We present a 2D numerical modelling study aimed at exploring magma-rock interaction following the emplacement of a magmatic sill into cold shallow crust. An interface-tracking solver was developed, based on the open-source OpenFOAM package that enables simulation of heat and momentum transfer between magmas of different compositions, with contrasting densities, thermal properties, temperatures, crystal contents, and strain-rate dependent viscosities. Two scenarios are considered to reconstruct sharp temperature gradients and explain the presence of fresh rhyolitic fragments excavated from approximately 2 km depth during IDDP-1 drilling at Krafla caldera in 2009: partial melting of felsic crust triggered by either (1) a 300 m thick rhyolite intrusion or (2) a 100 m thick basalt sill.

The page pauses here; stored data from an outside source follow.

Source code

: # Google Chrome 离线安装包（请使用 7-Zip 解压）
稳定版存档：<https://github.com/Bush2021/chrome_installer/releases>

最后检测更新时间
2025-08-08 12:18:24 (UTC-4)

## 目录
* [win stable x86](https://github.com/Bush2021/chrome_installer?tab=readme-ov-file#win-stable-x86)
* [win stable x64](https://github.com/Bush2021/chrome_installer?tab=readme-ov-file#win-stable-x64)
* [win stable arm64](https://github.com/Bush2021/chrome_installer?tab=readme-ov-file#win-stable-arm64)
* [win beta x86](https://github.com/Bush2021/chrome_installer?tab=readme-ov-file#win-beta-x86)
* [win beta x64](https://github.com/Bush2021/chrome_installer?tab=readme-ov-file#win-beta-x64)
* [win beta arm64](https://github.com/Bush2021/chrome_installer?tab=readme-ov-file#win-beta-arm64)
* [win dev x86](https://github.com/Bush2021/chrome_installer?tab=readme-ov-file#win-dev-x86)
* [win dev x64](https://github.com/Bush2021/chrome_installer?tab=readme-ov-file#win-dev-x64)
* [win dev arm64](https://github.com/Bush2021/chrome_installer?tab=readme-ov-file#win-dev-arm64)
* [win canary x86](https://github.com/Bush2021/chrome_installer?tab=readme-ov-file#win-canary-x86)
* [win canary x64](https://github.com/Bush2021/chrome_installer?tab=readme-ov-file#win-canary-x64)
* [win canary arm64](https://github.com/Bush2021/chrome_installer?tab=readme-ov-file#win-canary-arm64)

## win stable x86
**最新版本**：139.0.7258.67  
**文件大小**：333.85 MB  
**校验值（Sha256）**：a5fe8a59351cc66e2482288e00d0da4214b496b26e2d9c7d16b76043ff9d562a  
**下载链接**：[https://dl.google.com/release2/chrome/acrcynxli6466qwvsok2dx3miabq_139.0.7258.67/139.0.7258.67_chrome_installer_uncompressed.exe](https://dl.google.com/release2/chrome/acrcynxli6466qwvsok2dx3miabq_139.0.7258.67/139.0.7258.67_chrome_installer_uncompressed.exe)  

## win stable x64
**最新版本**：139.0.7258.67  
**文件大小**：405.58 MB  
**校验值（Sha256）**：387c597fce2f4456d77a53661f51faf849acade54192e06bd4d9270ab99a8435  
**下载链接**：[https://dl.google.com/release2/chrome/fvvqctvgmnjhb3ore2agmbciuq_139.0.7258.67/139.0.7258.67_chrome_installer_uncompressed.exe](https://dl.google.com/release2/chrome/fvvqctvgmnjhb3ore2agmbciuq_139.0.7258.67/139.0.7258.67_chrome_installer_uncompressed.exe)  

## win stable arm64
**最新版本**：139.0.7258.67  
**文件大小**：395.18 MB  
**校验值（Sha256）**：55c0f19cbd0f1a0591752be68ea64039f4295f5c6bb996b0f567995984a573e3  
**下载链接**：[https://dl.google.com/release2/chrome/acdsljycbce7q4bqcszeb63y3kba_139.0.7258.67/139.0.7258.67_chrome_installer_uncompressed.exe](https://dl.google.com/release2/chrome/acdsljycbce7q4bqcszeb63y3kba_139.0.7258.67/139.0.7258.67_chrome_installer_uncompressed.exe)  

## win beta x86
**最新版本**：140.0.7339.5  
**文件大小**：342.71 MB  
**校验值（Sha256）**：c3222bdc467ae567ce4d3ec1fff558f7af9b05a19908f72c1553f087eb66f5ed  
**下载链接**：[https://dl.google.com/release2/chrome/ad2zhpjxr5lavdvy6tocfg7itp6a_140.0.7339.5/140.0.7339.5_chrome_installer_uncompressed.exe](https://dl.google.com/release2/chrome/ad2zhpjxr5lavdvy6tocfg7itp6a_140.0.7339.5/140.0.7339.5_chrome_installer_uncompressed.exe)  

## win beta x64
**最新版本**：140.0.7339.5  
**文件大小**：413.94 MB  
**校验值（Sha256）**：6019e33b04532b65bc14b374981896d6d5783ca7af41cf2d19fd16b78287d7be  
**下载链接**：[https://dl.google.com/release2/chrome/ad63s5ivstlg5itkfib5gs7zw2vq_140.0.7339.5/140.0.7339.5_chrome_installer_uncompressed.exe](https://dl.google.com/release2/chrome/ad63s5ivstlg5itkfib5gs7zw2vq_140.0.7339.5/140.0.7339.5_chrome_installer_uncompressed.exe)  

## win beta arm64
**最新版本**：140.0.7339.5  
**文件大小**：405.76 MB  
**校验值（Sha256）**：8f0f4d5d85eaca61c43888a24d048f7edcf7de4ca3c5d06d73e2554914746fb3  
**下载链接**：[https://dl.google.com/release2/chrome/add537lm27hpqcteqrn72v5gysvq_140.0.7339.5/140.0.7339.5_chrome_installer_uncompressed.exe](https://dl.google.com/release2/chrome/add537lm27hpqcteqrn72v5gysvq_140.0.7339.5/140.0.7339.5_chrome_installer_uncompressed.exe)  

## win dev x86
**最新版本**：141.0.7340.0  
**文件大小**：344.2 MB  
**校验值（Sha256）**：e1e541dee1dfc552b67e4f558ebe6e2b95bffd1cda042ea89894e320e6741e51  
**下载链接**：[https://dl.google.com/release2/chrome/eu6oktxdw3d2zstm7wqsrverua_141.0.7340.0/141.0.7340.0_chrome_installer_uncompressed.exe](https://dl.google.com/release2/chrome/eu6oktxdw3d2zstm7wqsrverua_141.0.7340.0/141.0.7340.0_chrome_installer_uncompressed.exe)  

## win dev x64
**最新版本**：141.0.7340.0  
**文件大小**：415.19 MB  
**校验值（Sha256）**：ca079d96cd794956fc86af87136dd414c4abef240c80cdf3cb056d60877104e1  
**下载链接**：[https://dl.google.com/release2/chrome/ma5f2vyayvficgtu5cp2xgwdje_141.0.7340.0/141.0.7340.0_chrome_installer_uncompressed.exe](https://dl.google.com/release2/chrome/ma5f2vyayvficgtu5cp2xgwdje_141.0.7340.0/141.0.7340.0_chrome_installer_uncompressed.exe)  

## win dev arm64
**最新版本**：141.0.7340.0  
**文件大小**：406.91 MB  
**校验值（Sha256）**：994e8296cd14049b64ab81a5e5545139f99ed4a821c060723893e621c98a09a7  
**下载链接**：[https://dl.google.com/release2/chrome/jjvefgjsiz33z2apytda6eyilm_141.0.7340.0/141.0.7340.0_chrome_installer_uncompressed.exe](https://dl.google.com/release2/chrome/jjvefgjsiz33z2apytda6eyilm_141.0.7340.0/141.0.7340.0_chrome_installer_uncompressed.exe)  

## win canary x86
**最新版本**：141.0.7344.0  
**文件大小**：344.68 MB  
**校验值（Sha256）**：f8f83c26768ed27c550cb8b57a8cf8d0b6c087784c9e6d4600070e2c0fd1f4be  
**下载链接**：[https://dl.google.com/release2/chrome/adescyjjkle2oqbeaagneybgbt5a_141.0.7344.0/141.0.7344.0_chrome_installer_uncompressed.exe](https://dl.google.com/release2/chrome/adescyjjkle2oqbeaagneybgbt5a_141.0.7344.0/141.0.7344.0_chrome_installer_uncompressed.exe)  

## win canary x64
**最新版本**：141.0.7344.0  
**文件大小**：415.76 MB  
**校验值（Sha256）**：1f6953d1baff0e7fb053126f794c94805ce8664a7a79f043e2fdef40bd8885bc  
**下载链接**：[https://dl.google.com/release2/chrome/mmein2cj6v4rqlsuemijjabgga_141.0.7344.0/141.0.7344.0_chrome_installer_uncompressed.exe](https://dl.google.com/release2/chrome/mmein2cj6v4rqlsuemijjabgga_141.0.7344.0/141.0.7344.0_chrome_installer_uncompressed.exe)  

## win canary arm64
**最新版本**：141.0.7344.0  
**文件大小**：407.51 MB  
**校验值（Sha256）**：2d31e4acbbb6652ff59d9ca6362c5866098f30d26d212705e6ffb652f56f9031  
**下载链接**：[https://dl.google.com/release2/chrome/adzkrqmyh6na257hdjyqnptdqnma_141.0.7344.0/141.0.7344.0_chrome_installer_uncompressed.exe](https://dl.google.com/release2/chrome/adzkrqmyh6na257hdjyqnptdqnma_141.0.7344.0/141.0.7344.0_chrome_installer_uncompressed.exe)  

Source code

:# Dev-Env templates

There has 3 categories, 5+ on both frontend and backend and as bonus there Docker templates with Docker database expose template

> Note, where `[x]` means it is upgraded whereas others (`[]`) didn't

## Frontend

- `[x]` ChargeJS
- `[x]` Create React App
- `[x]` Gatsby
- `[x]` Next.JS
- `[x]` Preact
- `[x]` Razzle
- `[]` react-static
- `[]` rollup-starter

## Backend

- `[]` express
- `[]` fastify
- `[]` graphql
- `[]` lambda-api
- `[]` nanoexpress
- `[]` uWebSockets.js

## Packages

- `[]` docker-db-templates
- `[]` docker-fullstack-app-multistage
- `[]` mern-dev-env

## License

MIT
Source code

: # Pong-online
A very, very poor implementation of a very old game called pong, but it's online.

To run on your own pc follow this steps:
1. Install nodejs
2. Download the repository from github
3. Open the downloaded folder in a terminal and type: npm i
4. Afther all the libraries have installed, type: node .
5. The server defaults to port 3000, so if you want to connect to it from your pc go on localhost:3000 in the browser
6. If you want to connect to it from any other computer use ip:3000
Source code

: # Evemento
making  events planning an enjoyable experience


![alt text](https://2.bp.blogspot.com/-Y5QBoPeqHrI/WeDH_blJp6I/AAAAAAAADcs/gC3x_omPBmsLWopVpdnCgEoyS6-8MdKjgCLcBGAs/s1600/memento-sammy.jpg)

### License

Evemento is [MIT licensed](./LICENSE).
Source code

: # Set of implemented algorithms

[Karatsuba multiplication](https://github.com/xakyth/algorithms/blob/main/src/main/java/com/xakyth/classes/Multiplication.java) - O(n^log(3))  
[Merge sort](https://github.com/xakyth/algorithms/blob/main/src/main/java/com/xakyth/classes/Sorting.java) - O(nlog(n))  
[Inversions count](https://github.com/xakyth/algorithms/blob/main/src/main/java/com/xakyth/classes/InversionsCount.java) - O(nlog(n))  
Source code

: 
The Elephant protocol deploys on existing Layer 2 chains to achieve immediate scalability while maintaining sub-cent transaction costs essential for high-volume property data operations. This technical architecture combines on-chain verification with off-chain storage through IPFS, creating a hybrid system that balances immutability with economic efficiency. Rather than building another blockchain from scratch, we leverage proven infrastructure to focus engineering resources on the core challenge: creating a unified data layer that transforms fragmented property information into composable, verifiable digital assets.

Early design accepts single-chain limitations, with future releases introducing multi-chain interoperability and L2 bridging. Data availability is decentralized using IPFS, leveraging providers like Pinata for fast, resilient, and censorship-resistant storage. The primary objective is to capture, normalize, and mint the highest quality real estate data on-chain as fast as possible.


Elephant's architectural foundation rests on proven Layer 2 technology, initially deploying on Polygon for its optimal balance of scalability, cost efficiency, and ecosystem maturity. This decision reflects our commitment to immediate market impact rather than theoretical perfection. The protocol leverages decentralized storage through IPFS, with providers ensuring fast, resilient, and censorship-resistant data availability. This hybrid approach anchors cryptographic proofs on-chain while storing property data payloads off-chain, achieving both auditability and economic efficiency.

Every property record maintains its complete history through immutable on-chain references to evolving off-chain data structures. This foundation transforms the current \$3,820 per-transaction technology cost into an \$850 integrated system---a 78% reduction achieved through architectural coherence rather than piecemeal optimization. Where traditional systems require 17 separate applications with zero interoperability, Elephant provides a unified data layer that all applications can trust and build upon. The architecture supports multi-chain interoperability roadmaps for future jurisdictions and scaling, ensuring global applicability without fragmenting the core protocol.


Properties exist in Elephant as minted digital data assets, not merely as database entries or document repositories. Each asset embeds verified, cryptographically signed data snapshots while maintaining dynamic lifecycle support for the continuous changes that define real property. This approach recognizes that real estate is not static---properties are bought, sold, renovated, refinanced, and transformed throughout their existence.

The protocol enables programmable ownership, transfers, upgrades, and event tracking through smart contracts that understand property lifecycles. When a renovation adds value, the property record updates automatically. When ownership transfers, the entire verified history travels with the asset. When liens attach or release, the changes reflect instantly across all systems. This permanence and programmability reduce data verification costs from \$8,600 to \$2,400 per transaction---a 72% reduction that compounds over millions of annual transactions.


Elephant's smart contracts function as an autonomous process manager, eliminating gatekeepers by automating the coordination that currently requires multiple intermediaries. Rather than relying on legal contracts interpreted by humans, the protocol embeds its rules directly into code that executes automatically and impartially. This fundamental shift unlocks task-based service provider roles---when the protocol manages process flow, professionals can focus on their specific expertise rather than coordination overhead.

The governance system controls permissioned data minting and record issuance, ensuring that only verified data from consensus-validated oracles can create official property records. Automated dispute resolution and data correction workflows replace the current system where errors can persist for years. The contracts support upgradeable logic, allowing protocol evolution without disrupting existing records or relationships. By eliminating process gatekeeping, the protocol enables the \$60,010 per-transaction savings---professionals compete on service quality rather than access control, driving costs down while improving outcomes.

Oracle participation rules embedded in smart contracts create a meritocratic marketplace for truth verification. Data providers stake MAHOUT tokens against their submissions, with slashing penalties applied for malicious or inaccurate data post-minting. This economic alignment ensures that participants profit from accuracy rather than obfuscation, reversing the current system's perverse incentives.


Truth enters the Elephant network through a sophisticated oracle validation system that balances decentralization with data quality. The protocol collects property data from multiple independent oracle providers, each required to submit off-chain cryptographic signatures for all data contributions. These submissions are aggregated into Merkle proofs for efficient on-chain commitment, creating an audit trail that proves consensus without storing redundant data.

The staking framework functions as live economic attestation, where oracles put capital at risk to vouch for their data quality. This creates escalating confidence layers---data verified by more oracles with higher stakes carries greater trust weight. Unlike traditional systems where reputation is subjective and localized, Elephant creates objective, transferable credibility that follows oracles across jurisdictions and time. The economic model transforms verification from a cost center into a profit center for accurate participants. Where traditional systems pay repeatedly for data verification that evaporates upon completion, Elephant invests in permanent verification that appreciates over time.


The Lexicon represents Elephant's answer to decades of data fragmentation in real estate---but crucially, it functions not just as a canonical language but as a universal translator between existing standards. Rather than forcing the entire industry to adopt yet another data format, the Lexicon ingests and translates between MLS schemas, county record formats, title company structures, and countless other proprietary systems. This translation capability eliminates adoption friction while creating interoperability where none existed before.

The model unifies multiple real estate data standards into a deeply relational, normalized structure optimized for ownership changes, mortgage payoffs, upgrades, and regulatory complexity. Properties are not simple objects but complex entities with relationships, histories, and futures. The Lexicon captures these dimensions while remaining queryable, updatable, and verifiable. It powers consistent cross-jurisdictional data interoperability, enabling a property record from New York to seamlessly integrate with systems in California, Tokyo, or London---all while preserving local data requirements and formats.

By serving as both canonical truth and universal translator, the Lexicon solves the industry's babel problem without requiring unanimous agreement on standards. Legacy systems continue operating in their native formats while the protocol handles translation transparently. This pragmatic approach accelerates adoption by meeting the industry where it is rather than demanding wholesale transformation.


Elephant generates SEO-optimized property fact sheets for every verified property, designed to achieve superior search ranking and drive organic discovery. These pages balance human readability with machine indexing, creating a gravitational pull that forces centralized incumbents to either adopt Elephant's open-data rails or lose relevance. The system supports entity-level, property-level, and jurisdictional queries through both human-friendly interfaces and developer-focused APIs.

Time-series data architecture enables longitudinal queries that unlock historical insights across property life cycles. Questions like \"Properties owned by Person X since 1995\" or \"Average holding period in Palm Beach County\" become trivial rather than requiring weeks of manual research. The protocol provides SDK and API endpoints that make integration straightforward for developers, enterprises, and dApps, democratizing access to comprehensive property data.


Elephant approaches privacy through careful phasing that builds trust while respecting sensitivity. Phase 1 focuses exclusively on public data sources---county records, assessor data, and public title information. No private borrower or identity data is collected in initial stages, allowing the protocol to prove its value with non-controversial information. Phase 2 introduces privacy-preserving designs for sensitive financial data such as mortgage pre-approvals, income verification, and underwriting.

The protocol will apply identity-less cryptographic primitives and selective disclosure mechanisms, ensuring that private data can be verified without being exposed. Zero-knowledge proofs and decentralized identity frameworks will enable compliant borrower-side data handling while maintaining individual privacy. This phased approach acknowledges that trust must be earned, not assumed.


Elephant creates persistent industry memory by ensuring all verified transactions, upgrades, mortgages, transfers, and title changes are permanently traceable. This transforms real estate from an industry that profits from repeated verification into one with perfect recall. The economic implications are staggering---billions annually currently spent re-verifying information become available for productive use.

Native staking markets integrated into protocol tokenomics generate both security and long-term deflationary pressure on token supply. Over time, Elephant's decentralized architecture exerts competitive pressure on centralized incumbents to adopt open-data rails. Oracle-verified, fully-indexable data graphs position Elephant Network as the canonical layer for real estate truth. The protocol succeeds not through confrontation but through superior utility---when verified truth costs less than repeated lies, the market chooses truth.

We also assume two possible magma emplacement periods, during the Krafla Fires (1975–1984, ∼ 35 years before drilling) and during the Myvatn Fires (1724–1729, ∼ 300 years before drilling). In Scenario (1), vigorously convective molten rhyolite produces a temperature jump (400 °C) over approximately 25 m (∼ 16 °C m−1) 35 years after emplacement. After 300 years, the thickness of these molten rocks reaches approximately 70 m, however, the thermal gradient becomes too small (less than 5 °C m−1) to explain the IDDP-1 observations. In Scenario (2), because of large density contrasts between the injected basaltic magma and molten rhyolite, two separate convective layers are formed. The thickness of molten rocks reaches about 40 m after 35 years, and the propagating melting front produces a sharp temperature gradient in the undisturbed rocks, greater than 26 °C m−1. These results together with previous petrological studies lead us to conclude that this second scenario of a basaltic intrusion provides a more robust explanation for the extreme geothermal gradient encountered in 2009 than the first scenario. By comparing with a simplified 1D thermal model and performing parametric tests, we argue that both 2D and 1D numerical approaches help constraining better magmatic convection at such extremely high Rayleigh and Prandtl numbers.